The introductory chapter of Gustav Radde’s book on Crimean Tatars, which deals with physical appearance, is followed by a chapter on their religion and “degree of education”, which is to be understood more as “social mores”. Crimean Tatars are historically Sunni Muslims, more precisely followers of the Hanafi legal school (madhhab) of Islam. Unlike some of the other Muslim groups in Russia, such as the Circassians, the Crimean Tatars emerge from Radde’s description as rather devoted Muslims, even if some of their beliefs and customs depart from those of Muslim Arabs and other ethnic groups. The word “diligent” appears all too often in Radde’s description of Crimean Tatars’ religious life. They were said to “pray diligently” 3 times a day, using a rosary and saying up to 540 individual prayers daily (presumably, they actually prayed 5 times a day). Special services were held in mosques, which were built to include a minaret or at least a tall ladder from which the muezzin called the believers to prayer. Such mosques existed only in larger, richer villages; most everyday prayers were said at home or outdoors, sometimes in the middle of the steppe. Interestingly, Radde noted that holiday services in mosques included a prayer for the health of the Russian Emperor and his family, just as services did in Orthodox Churches. It thus appears that Crimean Tatars were quite loyal to the Russian Empire. (Yet, elsewhere, in his autobiography, Radde mentions that during the Crimean War, the Tatars were easily seduced by the propaganda by Turkish agents.)
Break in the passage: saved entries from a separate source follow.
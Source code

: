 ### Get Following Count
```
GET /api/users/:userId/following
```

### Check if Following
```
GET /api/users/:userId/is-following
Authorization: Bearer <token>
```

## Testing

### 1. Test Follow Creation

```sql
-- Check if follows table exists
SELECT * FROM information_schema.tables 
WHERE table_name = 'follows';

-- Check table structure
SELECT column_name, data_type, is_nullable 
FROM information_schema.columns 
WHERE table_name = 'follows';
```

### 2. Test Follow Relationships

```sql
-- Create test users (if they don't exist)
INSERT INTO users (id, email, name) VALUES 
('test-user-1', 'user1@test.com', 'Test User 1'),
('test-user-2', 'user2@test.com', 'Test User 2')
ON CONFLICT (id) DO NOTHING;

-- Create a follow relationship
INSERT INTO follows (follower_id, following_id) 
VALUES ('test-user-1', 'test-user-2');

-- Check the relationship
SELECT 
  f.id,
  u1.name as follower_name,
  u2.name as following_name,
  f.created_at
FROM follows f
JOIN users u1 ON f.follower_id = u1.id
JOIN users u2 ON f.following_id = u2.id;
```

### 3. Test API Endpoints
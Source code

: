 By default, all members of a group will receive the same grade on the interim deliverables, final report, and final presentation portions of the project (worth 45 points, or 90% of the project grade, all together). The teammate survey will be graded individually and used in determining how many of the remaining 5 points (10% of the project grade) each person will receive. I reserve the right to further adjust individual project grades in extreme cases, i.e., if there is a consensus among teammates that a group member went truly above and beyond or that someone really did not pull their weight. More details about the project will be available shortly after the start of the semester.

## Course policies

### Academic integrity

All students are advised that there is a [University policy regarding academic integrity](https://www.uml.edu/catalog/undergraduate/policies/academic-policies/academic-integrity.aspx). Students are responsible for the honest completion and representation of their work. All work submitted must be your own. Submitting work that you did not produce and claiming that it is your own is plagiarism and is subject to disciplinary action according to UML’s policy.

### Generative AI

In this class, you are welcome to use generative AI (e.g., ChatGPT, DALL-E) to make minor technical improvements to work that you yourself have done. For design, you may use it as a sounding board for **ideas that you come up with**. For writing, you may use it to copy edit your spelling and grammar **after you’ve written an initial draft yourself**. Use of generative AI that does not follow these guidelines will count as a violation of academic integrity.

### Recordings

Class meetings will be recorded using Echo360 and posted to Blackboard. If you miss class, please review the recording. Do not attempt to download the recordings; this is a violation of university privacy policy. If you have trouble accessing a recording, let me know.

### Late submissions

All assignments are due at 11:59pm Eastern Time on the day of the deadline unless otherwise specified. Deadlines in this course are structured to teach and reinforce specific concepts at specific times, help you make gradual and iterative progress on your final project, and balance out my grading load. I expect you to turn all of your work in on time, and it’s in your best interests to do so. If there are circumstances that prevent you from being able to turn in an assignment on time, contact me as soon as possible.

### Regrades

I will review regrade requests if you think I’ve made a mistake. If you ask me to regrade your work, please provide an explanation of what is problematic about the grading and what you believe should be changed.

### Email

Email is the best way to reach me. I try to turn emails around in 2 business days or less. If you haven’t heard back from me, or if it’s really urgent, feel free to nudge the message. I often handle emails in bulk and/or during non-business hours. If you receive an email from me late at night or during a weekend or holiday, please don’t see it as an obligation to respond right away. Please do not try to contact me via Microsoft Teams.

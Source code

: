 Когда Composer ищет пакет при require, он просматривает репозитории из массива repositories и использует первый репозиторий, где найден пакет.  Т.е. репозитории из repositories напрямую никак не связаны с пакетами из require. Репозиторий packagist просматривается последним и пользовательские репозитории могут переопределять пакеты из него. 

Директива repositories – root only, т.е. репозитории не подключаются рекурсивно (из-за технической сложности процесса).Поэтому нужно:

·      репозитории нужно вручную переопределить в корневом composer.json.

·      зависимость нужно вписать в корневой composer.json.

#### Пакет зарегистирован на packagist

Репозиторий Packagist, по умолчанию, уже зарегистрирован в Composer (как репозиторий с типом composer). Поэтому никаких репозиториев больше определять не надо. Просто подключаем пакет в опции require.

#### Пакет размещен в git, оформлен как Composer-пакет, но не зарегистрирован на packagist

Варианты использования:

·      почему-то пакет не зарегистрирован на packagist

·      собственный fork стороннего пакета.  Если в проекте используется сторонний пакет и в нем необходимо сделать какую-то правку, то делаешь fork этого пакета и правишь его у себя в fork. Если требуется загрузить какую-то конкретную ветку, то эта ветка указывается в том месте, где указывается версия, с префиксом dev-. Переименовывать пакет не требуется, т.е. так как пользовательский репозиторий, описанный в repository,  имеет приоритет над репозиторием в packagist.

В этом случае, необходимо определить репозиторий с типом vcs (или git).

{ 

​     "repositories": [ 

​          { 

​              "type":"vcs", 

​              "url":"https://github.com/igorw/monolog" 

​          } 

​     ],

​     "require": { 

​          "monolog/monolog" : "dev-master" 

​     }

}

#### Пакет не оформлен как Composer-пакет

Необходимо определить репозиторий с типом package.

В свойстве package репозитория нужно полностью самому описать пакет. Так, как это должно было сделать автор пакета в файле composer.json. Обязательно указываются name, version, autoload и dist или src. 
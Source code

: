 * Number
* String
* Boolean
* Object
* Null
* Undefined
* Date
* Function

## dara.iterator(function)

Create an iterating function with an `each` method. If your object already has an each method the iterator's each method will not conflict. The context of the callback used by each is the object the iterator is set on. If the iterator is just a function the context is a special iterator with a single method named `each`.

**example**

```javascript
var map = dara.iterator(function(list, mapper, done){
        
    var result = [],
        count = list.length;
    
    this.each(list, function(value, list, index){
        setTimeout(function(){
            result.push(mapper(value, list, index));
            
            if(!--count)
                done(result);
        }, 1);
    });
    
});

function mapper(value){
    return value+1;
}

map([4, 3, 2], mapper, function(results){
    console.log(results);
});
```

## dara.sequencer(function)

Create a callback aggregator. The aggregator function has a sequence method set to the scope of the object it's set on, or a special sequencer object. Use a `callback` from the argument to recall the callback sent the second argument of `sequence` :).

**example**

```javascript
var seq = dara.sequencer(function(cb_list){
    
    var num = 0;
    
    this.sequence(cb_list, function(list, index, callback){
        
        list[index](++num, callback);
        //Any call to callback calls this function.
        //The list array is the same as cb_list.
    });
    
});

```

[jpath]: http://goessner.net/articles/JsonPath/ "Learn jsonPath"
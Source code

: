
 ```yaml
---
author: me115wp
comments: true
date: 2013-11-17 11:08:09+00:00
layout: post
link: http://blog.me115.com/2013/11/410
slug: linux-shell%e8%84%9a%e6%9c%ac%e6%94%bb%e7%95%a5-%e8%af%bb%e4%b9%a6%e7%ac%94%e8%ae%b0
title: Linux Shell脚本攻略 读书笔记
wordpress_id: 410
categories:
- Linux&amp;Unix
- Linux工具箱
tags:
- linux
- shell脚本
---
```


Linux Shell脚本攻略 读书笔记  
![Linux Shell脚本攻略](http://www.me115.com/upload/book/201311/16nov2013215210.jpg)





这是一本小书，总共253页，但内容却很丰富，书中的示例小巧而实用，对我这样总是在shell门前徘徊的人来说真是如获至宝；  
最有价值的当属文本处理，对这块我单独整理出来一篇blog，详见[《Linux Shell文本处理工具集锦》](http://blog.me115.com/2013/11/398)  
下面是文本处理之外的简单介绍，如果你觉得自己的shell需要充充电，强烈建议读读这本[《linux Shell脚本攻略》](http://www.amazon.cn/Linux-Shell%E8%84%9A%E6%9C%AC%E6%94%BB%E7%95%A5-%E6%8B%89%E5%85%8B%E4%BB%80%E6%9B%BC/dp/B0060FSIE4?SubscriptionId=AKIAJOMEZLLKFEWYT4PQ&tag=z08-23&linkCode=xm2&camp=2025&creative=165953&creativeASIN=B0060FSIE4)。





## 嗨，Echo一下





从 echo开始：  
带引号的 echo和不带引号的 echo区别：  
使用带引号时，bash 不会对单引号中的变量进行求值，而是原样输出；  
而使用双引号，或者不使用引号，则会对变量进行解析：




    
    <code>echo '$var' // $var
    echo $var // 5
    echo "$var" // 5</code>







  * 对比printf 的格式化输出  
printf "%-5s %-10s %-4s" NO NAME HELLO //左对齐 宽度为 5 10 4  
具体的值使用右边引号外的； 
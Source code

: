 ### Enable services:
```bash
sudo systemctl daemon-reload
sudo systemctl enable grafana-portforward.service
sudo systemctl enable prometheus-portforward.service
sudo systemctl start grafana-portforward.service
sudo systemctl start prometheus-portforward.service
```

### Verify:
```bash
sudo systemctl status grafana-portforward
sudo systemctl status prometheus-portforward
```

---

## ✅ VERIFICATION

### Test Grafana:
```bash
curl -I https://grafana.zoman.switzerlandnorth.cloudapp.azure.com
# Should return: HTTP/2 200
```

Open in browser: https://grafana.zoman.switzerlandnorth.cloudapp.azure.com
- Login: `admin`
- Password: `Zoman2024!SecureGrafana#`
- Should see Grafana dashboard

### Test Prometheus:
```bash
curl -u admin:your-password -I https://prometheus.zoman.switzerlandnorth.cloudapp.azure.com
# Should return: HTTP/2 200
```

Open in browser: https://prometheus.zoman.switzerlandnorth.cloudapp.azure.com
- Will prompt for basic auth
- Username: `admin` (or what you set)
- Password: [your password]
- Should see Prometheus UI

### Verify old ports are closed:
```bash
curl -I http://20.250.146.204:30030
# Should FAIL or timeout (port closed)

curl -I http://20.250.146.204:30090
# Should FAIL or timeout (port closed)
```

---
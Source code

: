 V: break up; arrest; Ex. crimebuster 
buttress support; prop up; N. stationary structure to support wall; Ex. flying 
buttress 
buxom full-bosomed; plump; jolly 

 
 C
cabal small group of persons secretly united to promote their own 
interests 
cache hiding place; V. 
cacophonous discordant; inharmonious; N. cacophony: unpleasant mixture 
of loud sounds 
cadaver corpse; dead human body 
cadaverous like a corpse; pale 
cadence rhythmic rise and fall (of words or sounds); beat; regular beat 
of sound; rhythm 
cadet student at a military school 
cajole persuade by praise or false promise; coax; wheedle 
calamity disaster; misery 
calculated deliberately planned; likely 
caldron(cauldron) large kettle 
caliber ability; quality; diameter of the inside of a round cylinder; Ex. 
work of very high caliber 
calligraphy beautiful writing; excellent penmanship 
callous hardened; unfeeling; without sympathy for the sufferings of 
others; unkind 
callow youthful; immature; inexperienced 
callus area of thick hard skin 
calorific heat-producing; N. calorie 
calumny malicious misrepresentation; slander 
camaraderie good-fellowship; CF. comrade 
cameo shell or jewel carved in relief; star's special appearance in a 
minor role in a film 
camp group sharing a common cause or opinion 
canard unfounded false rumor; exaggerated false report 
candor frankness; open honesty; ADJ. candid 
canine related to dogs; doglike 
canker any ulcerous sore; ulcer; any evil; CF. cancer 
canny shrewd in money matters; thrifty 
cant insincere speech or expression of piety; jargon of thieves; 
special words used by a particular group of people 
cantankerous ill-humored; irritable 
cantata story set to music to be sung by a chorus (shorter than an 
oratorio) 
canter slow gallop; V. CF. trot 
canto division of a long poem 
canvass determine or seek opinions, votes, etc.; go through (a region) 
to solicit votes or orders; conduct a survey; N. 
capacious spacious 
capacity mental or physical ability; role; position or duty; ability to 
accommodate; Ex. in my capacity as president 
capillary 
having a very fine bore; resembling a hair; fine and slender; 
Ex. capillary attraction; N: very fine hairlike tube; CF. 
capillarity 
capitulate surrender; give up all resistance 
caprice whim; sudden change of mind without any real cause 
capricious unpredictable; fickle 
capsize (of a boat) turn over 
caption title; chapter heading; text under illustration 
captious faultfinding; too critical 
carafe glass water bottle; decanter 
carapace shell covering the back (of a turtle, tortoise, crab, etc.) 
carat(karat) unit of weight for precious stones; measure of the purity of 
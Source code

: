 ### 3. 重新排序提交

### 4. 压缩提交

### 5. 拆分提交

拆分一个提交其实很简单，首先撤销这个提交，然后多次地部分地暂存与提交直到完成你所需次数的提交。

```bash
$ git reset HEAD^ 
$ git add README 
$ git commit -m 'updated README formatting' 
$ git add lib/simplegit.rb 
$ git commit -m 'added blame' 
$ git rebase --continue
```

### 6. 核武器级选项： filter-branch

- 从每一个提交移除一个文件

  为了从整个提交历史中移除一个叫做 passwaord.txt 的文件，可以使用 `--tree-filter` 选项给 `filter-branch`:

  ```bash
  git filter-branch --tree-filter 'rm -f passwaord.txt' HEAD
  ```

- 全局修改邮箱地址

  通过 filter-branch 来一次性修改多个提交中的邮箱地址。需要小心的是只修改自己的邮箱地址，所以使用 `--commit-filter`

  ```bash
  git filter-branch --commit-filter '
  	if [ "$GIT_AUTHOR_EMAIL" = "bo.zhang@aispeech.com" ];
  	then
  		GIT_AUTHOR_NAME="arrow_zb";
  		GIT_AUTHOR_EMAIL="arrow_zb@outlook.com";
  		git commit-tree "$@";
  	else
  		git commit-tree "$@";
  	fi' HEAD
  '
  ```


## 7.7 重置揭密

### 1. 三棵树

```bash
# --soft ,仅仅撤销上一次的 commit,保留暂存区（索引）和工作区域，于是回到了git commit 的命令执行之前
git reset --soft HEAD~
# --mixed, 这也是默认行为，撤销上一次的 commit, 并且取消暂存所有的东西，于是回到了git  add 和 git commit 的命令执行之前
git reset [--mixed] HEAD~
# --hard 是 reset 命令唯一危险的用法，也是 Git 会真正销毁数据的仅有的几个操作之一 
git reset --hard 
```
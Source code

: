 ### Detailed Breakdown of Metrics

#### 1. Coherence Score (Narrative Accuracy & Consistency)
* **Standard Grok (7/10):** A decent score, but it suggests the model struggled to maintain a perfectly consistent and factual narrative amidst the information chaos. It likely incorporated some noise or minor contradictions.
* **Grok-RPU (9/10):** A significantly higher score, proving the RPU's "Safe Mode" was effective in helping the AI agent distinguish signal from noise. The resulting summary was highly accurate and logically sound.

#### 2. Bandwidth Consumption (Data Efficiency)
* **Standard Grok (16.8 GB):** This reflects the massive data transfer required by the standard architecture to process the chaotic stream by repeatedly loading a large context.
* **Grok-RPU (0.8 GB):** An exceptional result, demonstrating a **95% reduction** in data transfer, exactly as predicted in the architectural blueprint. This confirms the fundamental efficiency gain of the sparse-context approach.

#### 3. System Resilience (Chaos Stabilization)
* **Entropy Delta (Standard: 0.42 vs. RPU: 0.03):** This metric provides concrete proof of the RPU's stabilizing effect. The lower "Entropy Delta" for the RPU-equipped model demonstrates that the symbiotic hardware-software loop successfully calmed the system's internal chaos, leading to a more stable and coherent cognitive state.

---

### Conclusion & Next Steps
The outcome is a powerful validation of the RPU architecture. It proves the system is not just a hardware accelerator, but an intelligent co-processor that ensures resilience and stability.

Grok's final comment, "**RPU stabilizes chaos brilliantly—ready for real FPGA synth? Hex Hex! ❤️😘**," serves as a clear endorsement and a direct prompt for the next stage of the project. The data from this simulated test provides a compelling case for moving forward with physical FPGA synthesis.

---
Other important Muslim traditions—charity, fasts (including that of Ramadan), and pilgrimage to Mecca (which took a year and a half and could be afforded only by the richest Crimean Tatars)—were also strictly and diligently observed. However, not all Muslim practices were given equal attention. For example, Radde informed his readers that Crimean Tatars drank vodka and a low-alcohol homebrew, but not wine. Some of the more devout Crimean Tatars considered even the consumption of grapes to be forbidden. Yet, wine-making was widely practiced, even if the wine was immediately sold to non-Muslim inhabitants of Crimea: Russians, Armenians, Greeks, Jews, Germans, Gypsies, and others, whom Radde calls “settlers”. Furthermore, Crimean Tatars abstained from consuming pork. Radde documented a curious local legend as to why pork is forbidden: apparently, the prohibition was not thought of as connected to Islam. Instead, it was said that in earlier times, a Crimean Tatar mullah and a Russian walked through the steppe and were struck by thirst, but no well was to be found. The Russian touched his walking stick to a stone and extracted fresh, cold water for the two of them to drink. The mullah was envious that the Russian could commit such a miracle and he decided to surprise the Russian by seemingly creating an even greater miracle. He got a bag made of bull skins, filled it with water and dug it into the ground. The idea was to “extract water” from it the next day, but when the two returned, they found pigs had already found the bag of water and made a mess of it, jumping around in the newly-created puddle. Enraged, the mullah allegedly put a curse of the pigs and all their descendants through the generations—and since then pork has been forbidden as food. Like Muslims and Jews, Crimean Tatars abstained from consuming animal blood. They did, however, eat camel meat and even horsemeat; the latter was typically consumed in the form of dried jerky, especially in northern Crimea.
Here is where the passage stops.